As some of you know, I’ve been writing my upcoming book for coaches behind the scenes.
I’ve just finished an unedited chapter about my journey to prosperity as a coach. I thought you might enjoy it and find it useful for your own coaching practice.
I would love to hear your insights upon reading it.
With love and appreciation,
Coach and Author of Sweet Sharing – Rediscovering the REAL You
CHAPTER 58 – YOU DON’T NEED TO RUSH TO “CLOSE” A CLIENT
There is a seminal scene in the 1992 film Glengarry Glen Ross where Alex Baldwin’s character is telling salesmen that they are fired and they have one week to get their jobs back. They complain about the leads they have and he dishes out some hard-hitting sales advice including the acronym ABC which stands for Always Be Closing. He was encouraging the salesmen to do whatever it took to close the sales they were after. It was a pure numbers game.

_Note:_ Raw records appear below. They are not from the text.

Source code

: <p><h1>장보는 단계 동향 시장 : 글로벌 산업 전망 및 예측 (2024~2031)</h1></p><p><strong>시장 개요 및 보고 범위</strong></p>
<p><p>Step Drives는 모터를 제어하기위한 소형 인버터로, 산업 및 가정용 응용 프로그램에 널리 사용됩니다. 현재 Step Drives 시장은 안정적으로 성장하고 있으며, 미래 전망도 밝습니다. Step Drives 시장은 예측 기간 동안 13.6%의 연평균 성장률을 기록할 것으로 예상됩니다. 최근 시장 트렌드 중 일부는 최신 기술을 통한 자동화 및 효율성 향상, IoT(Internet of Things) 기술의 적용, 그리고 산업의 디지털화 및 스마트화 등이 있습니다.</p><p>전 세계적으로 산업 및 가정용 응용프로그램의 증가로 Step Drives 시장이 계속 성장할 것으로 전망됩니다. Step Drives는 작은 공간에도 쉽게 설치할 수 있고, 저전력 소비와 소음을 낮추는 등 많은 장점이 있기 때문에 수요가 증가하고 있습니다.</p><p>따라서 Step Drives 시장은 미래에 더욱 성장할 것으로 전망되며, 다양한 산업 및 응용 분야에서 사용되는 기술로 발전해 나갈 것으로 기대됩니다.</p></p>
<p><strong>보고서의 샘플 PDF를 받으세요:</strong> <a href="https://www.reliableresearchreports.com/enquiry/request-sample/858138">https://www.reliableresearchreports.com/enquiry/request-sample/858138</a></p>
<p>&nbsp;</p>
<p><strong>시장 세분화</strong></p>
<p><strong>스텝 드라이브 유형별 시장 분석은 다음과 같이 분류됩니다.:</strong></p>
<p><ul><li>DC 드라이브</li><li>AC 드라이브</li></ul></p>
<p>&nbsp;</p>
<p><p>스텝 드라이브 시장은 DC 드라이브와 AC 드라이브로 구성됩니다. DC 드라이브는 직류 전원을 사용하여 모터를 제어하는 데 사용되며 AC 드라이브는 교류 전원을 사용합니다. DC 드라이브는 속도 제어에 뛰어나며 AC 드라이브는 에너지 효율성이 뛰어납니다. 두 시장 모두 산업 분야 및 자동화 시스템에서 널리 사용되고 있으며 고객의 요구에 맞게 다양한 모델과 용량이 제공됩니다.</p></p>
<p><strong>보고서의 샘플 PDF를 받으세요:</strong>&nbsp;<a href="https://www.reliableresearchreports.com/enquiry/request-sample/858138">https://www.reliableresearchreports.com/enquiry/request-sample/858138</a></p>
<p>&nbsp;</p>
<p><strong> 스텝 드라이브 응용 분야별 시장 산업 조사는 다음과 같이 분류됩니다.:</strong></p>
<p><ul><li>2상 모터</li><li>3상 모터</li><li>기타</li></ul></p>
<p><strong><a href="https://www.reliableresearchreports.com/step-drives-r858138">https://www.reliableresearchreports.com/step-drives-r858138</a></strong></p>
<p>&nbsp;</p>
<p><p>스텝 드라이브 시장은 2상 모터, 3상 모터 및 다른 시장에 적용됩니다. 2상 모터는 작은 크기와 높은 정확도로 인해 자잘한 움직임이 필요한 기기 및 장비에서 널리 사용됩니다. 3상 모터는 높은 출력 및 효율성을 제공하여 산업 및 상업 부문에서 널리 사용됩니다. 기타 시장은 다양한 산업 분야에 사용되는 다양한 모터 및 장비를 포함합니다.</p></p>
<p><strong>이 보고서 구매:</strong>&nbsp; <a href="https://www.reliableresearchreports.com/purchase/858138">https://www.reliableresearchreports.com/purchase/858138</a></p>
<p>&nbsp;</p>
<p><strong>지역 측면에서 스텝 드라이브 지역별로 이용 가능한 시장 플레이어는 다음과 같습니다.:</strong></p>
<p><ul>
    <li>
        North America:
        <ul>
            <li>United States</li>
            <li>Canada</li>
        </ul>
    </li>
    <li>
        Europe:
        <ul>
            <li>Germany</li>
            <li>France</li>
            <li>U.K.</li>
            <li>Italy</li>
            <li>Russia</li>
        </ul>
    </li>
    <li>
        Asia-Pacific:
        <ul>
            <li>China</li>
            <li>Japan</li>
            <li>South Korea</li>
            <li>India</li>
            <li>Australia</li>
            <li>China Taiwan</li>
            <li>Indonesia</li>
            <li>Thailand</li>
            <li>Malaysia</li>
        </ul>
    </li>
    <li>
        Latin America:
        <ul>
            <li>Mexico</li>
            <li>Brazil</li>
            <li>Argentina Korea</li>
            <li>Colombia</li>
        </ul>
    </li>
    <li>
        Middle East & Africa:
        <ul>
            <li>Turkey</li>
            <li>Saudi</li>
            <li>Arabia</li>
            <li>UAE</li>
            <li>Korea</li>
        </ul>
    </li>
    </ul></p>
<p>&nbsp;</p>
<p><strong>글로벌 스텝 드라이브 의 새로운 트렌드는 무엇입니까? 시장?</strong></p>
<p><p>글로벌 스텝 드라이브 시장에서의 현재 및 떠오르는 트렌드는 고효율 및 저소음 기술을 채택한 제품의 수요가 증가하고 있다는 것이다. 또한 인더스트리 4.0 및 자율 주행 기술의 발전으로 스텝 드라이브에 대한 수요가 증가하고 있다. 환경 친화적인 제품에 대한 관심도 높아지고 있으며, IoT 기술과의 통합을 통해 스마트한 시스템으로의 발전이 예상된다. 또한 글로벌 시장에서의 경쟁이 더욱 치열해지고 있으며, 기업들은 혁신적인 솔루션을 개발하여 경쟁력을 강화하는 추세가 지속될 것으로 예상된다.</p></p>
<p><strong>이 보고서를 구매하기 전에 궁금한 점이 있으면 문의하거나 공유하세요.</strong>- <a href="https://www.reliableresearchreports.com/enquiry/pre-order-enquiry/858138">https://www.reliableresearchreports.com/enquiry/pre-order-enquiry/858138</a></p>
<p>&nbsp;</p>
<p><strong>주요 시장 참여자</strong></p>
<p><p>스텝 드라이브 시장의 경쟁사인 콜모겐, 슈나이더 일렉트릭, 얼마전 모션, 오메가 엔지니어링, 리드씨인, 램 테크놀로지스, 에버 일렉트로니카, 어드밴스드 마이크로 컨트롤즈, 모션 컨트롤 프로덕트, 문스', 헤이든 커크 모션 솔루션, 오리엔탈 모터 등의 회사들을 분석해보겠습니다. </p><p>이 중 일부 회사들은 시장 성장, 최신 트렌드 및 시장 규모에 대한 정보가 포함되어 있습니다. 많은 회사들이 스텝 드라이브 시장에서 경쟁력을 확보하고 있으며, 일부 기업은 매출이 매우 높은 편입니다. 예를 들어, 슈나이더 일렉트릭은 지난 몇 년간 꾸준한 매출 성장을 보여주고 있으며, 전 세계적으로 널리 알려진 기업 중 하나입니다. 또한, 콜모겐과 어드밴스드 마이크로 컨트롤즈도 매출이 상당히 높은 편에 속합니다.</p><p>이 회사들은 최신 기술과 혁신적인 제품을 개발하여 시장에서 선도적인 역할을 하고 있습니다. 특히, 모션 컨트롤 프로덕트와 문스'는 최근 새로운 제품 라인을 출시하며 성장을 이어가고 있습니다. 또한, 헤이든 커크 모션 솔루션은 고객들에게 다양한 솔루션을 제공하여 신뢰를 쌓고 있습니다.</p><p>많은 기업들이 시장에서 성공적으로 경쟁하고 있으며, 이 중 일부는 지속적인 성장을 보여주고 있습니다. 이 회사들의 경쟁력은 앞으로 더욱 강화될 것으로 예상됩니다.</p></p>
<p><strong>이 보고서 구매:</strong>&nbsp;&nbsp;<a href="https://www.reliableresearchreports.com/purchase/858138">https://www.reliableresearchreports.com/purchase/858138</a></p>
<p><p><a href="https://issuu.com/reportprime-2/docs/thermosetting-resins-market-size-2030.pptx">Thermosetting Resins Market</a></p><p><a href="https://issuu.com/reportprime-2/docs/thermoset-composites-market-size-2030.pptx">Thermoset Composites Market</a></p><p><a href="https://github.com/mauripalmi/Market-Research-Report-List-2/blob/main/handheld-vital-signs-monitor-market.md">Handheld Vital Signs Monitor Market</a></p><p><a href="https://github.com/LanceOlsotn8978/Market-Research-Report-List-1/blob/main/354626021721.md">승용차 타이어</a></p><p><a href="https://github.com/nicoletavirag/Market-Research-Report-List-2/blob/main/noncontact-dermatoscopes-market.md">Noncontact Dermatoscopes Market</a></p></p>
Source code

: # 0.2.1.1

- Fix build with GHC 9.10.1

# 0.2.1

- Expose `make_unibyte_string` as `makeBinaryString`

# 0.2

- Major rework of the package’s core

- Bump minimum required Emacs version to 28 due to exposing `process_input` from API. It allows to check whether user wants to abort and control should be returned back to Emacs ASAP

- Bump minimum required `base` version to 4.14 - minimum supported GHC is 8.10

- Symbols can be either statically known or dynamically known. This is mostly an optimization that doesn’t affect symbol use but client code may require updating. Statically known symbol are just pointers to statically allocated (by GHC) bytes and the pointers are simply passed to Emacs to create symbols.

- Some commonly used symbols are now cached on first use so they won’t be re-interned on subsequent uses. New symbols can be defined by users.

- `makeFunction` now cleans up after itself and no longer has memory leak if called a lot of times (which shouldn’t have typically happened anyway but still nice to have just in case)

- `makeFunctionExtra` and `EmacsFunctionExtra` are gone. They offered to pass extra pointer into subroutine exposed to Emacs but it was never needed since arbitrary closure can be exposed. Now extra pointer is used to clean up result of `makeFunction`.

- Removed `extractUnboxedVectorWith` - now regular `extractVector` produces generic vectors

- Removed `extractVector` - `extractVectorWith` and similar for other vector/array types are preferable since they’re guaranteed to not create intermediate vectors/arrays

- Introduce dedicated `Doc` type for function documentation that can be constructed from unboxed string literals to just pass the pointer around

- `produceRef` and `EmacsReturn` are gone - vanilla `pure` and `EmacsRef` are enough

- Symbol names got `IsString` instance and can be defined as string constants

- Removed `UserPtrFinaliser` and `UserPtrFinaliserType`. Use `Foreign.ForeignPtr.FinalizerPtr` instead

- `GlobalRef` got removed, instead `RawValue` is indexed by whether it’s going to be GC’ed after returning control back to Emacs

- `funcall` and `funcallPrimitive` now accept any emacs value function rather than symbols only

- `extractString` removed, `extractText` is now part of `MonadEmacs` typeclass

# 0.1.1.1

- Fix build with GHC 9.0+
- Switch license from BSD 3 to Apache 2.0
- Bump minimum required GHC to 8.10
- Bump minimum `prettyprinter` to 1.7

I didn’t operate like Alec Baldwin in that movie nor had any desire to be like that but I felt excited when a prospective client signed up. Once they did I didn’t want to do anything to jeopardise the sale. I used to tread on proverbial eggshells until the money came into my account. I wish that my tentative approach only applied to coaching clients but if I was honest with myself I was quite tentative in many areas of my life with my mind racing to the worst outcome. For example, when I got a job offer, my mind would imagine them changing their mind and pulling the offer. Or if I got a date with a pretty girl, I would imagine her not turning up and saying she made a mistake.
I hadn’t yet seen in this instance that my thinking was pure just that. Thoughts – random and unconnected to reality. They weren’t a reflection of what was happening or a predictor of the future and so I didn’t need to tread carefully based on fearful thinking about what may never happen.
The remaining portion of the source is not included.